Carboplatin, or carbo as I will henceforth call it, is known to cause immune reactions in people who experience multiple doses. I had my first carbo reaction three weeks ago, which was my 8th lifetime dose of carbo. This was a textbook case, as the literature says that the 8th dose is the most common time to see carbo reactions.
We then had some decisions to make. What to do about carbo? We doubled down on carbo. Dr. Oncologist decided to premedicate with antihistamines and give carbo one more chance. I started taking Zyrtec and Zantac (both antihistamines) three days prior to hard chemo day. This was supposed to suppress my allergic response prior to exposure to carbo. Then on hard chemo day, they gave me the same premedications as always, which are two anti-nausea drugs and the steroid dexamethasone. According to the literature, dexamethasone plus antihistamines can reduce adverse reactions to numerous cancer-fighting drugs.
In addition to these premeds, when it was time to administer the carbo the nurse prepared for the worst. She set up the nebulizer, put more benadryl in her pocket, and prepared a dose of epinephrine. I put away my knitting so that I wouldn't cause any obstructions should things go south. Double down.
She hung the back of carbo and hooked me up. It only took 5 minutes for things to go south. I started to feel a scratchiness in my throat, near the top of my lungs. I started to cough a little bit. That was all that the nurse would allow.
She unhooked the bag of carbo and started a bag of normal saline, presumably to help dilute the carbo in my system. She went to get Dr. Oncologist.
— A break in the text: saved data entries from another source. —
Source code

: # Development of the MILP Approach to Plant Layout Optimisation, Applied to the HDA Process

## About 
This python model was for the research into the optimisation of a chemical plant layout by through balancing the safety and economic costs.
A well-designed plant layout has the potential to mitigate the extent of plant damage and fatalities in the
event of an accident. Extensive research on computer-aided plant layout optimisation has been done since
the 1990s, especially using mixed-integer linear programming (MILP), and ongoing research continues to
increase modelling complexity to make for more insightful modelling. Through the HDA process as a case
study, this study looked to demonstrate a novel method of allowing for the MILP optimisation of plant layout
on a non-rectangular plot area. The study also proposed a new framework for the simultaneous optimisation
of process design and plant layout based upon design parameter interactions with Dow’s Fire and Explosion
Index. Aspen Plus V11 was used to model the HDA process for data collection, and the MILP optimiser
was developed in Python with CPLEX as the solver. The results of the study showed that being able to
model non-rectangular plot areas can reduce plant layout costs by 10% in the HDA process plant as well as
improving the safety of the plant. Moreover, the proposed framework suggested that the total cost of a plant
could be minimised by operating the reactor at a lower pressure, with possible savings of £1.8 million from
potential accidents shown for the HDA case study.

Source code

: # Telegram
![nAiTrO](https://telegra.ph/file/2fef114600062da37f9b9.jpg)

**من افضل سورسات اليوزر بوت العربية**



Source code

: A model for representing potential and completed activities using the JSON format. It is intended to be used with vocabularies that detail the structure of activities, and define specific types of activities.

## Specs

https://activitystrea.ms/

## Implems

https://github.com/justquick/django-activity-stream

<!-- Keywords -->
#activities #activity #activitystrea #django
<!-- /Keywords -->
Before their very eyes my symptoms diversified. I could feel the heat spreading from my lungs to my inner ears. They could see my ears get red, as well as my nose, chin, and entire chest. The nurse pushed 25 mg of benadryl, and it immediately caused a metallic taste in my mouth. Then she had me suck on a nebulizer of albuterol to make sure my lungs stayed open. She also pushed another dose of dexamethasone. Something about this--the allergic reaction or the additional meds, who knows--started to make me feel seriously nauseous. The nurse handed me the tiniest puke bucket that I've ever seen. I sincerely hoped I wouldn't puke, because I had just eaten lunch and was sure that this 1/2 quart bowl would be grossly insufficient. Then she pushed another 25 mg dose of benadryl.
Everyone watched my allergic symptoms recede as the side-effects of benadryl kicked in. I remember the nurse hooking me up to another bag of saline, but at some point I fell into a deep sleep.
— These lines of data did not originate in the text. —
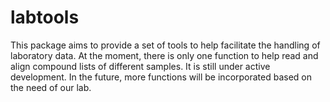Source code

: # labtools
This package aims to provide a set of tools to help facilitate the      handling of laboratory data. At the moment, there is only one function to help      read and align compound lists of different samples. It is still under active      development. In the future, more functions will be incorporated based on the need     of our lab. 
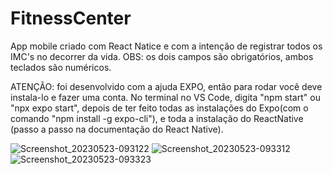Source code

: # FitnessCenter
App mobile criado com React Natice e com a intenção de registrar todos os IMC's no decorrer da vida.
OBS: os dois campos são obrigatórios, ambos teclados são numéricos.

ATENÇÃO: foi desenvolvido com a ajuda EXPO, então para rodar você deve instala-lo e fazer uma conta. No terminal no VS Code, digita "npm start" ou "npx expo start", depois de ter feito todas as instalações do Expo(com o comando "npm install -g expo-cli"), e toda a instalação do ReactNative (passo a passo na documentação do React Native).


![Screenshot_20230523-093122](https://github.com/saviosoaresc/FitnessCenter/assets/62923486/d619e533-41a5-427c-a116-2eade82a1c41)
![Screenshot_20230523-093312](https://github.com/saviosoaresc/FitnessCenter/assets/62923486/27296c25-4639-4cf5-91f1-1f8f02c805dd)
![Screenshot_20230523-093323](https://github.com/saviosoaresc/FitnessCenter/assets/62923486/900484ee-5e5f-4cc3-a6e1-12336800fcc0)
Dr. Oncologist had me stay until almost 5pm so that she could keep an eye on me. She also asked us to keep another grown-up on call on Friday night, just in case I had a second, delayed reaction and needed to go to the ER. Then we went home.
I have not had any further carbo reactions, but I have taken a few doses of benadryl just to be sure.
Dr. O said that I'm done with carbo. The nurse said that she would never give it to me anyway. So this begs the question, what happens to the C in my TCH+P therapy? Do we replace it with something else, or do we skip the C? Although I am delighted by the short-term benefits of a protocol that lacks C, I fear the long-term cost of a potentially less effective cancer-fighting protocol. Dr. O said that there are studies in which people are administered just the TH+P, no C, but these folks don't have evidence of metastatic disease (I do--"innumerable pulmonary nodules"). She didn't comment about alternatives to C, which we know exist, but Ian and I worry that we can't just throw in a C replacement and still be qualified for the P (remember, we are getting the P for free from the drug company, and it's possible that we have to follow their protocol precisely in order to remain eligible). So...we're consulting with Dr. Medical Oncologist at my other medical center to see if she has any suggestions. We have three weeks to figure out a new game plan.
In the meantime, I'm hopeful that the lack of C will help me feel less weak, or less nauseous, or something better. So far I feel the same as always on the day after chemo--heavy bones, fatigued, not terribly nauseous yet.
I have probably forgotten something, but this is all I can think of for now. I appreciate all of the well-wishes! We're halfway to the finish line!!!!!!!!!!!!!!!!!!!!!!!!!!!!!!!!